Before you read this article, start by reciting the alphabet in your head.
There is a reason you just fought a strong temptation to hum. It’s the same reason you can remember jingles from childhood and lyrics to your favorite rock anthem, but not the security password you set up last week.
If you can name all 50 states or all 66 books of the Bible, my guess is it’s because of a song. Sunday school teachers, marketers, hymn writers, rock stars, and kindergarten teachers are all well aware that “what is learned in song is remembered long.”
And neuroscience backs this up. Pairing information with music helps our hippocampus retrieve that information with ease. Music is a powerful teaching tool, and before the discipline of neuroscience existed, the followers of Yahweh employed that tool.
Miriam’s Song of the Sea in Exodus 15 was composed to stamp the memory of God’s transcendence onto his people’s consciousness. The 150 psalms, whose words by themselves are perfectly potent, were written to be sung. The children of God understood their need to be reminded by sacred words set to melodies. After all, ours is a long history of forgetting and being summoned back to remembrance. Music plus words equals recall.
But recall is not all that music aids. Words set to music have a profoundly formative effect. Any lyric we hear or sing can yield us either well-formed or malformed, depending on the content of that lyric.
In my youth group in the 1980s, we were urged to destroy the records and cassettes that might train us in the paths of secular music.
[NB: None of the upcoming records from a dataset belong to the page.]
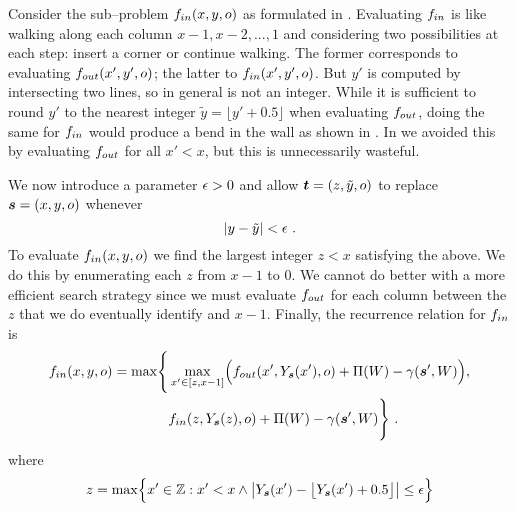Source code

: Consider the sub--problem $\SubProbIN(x,y,\WallOrient)$ as formulated
in . Evaluating $\SubProbIN$ is like
walking along each column $x-1,x-2,...,1$ and considering two
possibilities at each step: insert a corner or continue walking. The
former corresponds to evaluating $\SubProbOUT(x',y',\WallOrient)$; the
latter to $\SubProbIN(x',y',\WallOrient)$. But $y'$ is computed by
intersecting two lines, so in general is not an integer. While it
is sufficient to round $y'$ to the nearest integer $\tilde{y}=\lfloor
y'+0.5 \rfloor$ when evaluating $\SubProbOUT$, doing the same for
$\SubProbIN$ would produce a bend in the wall as shown in
. In  we avoided this
by evaluating $\SubProbOUT$ for all $x'<x$, but this is unnecessarily
wasteful.

We now introduce a parameter $\RoundoffEps>0$ and allow
$\OtherState=(z,\tilde{y},\WallOrient)$ to replace
$\State=(x,y,\WallOrient)$ whenever
\begin{equation}
  |y-\tilde{y}| < \RoundoffEps ~.
  \label{eq:eps}
\end{equation}
To evaluate $\SubProbIN(x,y,\WallOrient)$ we find the largest integer
$z<x$ satisfying the above. We do this by enumerating  each $z$
from $x-1$ to $0$. We cannot do better with a more efficient search
strategy since we must evaluate $\SubProbOUT$ for each column between
the $z$ that we do eventually identify and $x-1$. Finally, the
recurrence relation for $\SubProbIN$ is
\begin{equation}
  \label{eq:fin-recurrence-final}
  \begin{split}
    \SubProbIN(x,y,\WallOrient) = 
    \max \Biggl\{&
      \max_{x'\in[z,x-1]}\limits \Bigl(
        \SubProbOUT(x',Y_{\State}(x'),\WallOrient) 
        + \ScenePayoff(\Wall) 
        - \CornerPenalty(\State', \Wall)
      \Bigr),\\
      & \SubProbIN(z, Y_{\State}(z), \WallOrient)
      + \ScenePayoff(\Wall) 
      - \CornerPenalty(\State', \Wall)
    \Biggr\} ~.
  \end{split}
\end{equation}
where
\begin{equation}
  z = \max \Bigl\{x'\in\Ints : x'<x \wedge
    \bigl|Y_{\State}(x') - \bigl\lfloor Y_{\State}(x') + 0.5 \bigr\rfloor\bigr|
    \leq \RoundoffEps \Bigr\}
\end{equation}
If you’ve ever downloaded the clean version of a song instead of the explicit version, you recognize the formative power of lyrics. Sacred or secular, the songs we steep ourselves in are shaping us. This should stop us in our tracks. How are the lyrics of our worship music forming us?
James 3:1 warns that not many of us should become teachers, because those who teach are judged more strictly. I memorized that verse in the old version of the NIV as “Not many of you should presume to be teachers.” It is dangerous to presume to teach; it is equally dangerous to presume that the music we sing in our services is not teaching. By Wednesday, the pastor’s three sermon points are forgotten, but the chorus of the worship song is still being hummed, its message repeating in our brains.
It matters whether those who lead us in song see their task as creating a mood or a memory. If primarily a mood, lyrics can take a back seat to vocals and instrumentation. If primarily a memory, the lyrics are critically important. Like the Psalms, they should be able to stand on their own, combined with music or not.
But other factors are formative as well. Do we sing music characterized by an individual focus or a corporate one? Is a scriptural connection clear, or are we singing a jumble of vaguely Christian thoughts? Is the congregation’s reaction the primary measure for the value of a song?
In short, does our sacred music merely move us in the moment or form us for a lifetime of faithfulness? To presume to write, select, or lead our sacred music is to presume to teach. It is not a question of if our songs teach, but what.
In an age of widespread biblical and theological illiteracy, leaders must choose those songs with care. Many who will sing them under our leadership are spiritual infants. Imagine if the lyrics of the ABC song were 85 percent accurate. For many, the Sunday gathering is their first encounter with the local church. Before they attend a membership class or Bible study, they will sit in a Sunday service and receive instruction not just in sermon but in song.
As someone who is dedicated to combating biblical illiteracy in the church, my plea to church leaders is this: Choose songs that teach well.
Choose songs that train spiritual children in the language of Scripture, sound doctrine, and spiritual disciplines. Carve memory paths deep in their minds so that right thinking can inform right feeling and right feeling can motivate right doing. Give the children of God the gift of a good memory in an age of formidable forgetfulness. Teach them to sing their ancient faith.